Lihat ke Halaman Asli

Kasturi Tari

mahasiswa jurusan hukum univeritas bangka belitung

Menelisik Faktor Keberhasilan Upaya Hukum Versed terhadap Putusan Verstek dalam Perkara Gugatan Perceraian

Diperbarui: 25 Mei 2024   17:22

Kompasiana adalah platform blog. Konten ini menjadi tanggung jawab bloger dan tidak mewakili pandangan redaksi Kompas.

Ilmu Sosbud dan Agama. Sumber ilustrasi: PEXELS

Perinikahan merupakan ibadah dalam agama islam tidak hanya sekedar ibadah namun memiliki arti yang sangat sankral dan di lakukan sekali dalam seumur hidup. Namun faktanya tidak seindah cerita novel, terkadang ada saja badai yang menerpa keharmonisan rumah tangga seseorang dari yang ringan hingga menimbulkan konflik yang sangat sulit diredakan sehingga membuat para pasangan suami istri memutuskan untuk berpisah atau bercerai.

Sebelum menelisik lebih lanjut Mengenai Upaya hukum versed dalam putusan verstek maka perlu diketahui terlebih dahulu apa definisi dari gugat cerai: Dalam konteks hukum islam (yang terdapat dalam KHI), istilah cerai gugat berbeda dengan yang terdapat dalam UUP maupun PP 9/175. Jika dalam UUP dan PP 9/1975 dikatakan bahwa gugatan cerai dapat diajukan oelah suami atau istri, mengenai gugatan cerai menurut KHI adalah gugatan yang diajukan oleh istri yang terdapat dalam pasal 132 ayat (1) KHI yang berbunyi: "gugatan perceraian diajukan oleh istri atau kuasanya pada pengadilan agama, yang didaerah hukumnya mewilayahi tempat tinggal penggugat kecuali istri meninggalkan tempat kediaman suami tanpa izin suami."

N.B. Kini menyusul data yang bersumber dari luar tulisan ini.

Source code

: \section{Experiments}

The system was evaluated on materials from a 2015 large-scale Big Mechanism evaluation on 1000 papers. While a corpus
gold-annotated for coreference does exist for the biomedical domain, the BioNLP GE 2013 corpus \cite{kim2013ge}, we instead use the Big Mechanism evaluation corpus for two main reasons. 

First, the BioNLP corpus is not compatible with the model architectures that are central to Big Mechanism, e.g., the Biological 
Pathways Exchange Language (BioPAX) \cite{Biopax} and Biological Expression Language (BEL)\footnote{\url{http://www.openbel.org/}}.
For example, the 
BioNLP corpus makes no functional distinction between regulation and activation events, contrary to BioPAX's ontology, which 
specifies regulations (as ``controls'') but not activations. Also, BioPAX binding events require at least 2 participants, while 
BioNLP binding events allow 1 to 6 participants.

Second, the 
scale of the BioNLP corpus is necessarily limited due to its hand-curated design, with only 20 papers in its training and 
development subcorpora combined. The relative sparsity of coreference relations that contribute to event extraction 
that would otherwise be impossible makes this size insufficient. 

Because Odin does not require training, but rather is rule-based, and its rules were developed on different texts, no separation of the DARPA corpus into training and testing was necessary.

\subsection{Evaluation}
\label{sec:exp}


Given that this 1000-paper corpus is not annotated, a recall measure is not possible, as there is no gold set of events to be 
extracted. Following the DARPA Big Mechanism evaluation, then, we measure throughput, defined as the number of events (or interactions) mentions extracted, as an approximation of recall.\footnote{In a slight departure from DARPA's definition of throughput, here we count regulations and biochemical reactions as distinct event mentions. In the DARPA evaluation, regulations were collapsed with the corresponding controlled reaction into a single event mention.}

Dalam kasus gugatan cerai yang dilayangkan oleh para penggugat disertai dengan berbagai alasan dan bukti yang kuat serta mendukung agar majelis hakim dapat mengabulkan gugatan cerai tersebut. namun tak sedikit dari kasus gugatan perceraian yang terjadi tetap membuat pihak tergugat (suami), bersikeras ingin mempertahankan rumah tangganya yang sudah di ujung tanduk. dan tak sedikit juga kasus para tergugat yang tidak mengetahui jika dirinya sudah di gugat cerai oleh penggugat (istri) dengan sidang perkaranya telah berjalan di pengadilan agama. Dari bebrapa fakta dilapangan yang terjadi membuat tak sedikit perakara gugat cerai dipengadilan agama diputus verstek oleh majelis hakim.

 kenapa hal demikian dapat terjadi.? sebelum hal tersebut dibahas maka perlu diketahui juga jika majelis hakim tidak sembarangan memutuskan dan mengabulkan gugatan cerai apalagi dengan putusan verstek, tanpa mempertimbangkan alasan penggugat dalam gugatannya Dimana salah satu alasan yang harus terpenuhi dulu yaitu Perceraian boleh dilakukan dengan satu alasan hukum saja di antara beberapa alasan hukum yang di tentukan dalam pasal 39 ayat (2) UU No. 1 Tahun 1974 yang telah dijabarkan dalam Pasal 19 PP No. 9 Tahun 1975. Salah satu alasan permohonan gugat cerai dapat diterima yaitu jika diantara suami istri terus menerus terjadi perselisihan dan pertengkaran dan tidak ada harapan akan hidup rukun lagi dalam rumah tangga yang telah diatur dalam pasal 19 PP No.9 Tahun1975.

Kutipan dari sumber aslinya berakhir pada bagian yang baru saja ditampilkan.